-------- Records supplied --------
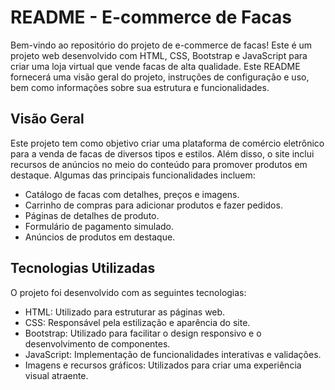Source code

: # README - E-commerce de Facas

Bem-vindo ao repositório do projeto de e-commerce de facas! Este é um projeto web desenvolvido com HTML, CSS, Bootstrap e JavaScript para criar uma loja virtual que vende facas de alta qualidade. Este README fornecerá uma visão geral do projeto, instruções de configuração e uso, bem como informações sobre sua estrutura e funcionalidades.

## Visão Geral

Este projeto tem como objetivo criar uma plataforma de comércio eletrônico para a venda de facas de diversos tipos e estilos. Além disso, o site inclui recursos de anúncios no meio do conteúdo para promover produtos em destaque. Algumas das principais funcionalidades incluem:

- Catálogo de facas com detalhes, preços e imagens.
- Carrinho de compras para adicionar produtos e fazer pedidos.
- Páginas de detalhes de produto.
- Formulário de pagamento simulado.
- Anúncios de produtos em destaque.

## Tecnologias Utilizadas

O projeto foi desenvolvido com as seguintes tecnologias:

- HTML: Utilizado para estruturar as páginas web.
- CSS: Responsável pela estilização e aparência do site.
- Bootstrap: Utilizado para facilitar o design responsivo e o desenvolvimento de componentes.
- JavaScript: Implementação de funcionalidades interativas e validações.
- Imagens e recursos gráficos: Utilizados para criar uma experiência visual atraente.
--------
-------- Records supplied --------
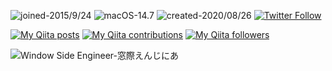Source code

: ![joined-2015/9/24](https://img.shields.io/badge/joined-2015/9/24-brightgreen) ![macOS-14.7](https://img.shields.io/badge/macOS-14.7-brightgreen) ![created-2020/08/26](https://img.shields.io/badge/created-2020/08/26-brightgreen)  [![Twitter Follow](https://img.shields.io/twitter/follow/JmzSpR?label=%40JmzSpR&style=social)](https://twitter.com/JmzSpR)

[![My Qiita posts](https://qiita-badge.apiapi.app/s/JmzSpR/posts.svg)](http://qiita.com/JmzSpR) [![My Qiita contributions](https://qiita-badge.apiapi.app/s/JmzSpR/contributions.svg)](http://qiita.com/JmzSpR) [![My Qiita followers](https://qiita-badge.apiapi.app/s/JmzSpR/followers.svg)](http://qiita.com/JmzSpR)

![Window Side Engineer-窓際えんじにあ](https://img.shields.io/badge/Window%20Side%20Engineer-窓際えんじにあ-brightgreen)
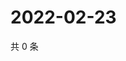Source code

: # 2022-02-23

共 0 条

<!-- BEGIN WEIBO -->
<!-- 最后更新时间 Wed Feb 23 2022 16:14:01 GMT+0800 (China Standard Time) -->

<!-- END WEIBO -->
--------
# [What to do]
Lines that contain the word "detalhes": how many are there in the data? Give the number and nothing else.

# [Task response]
2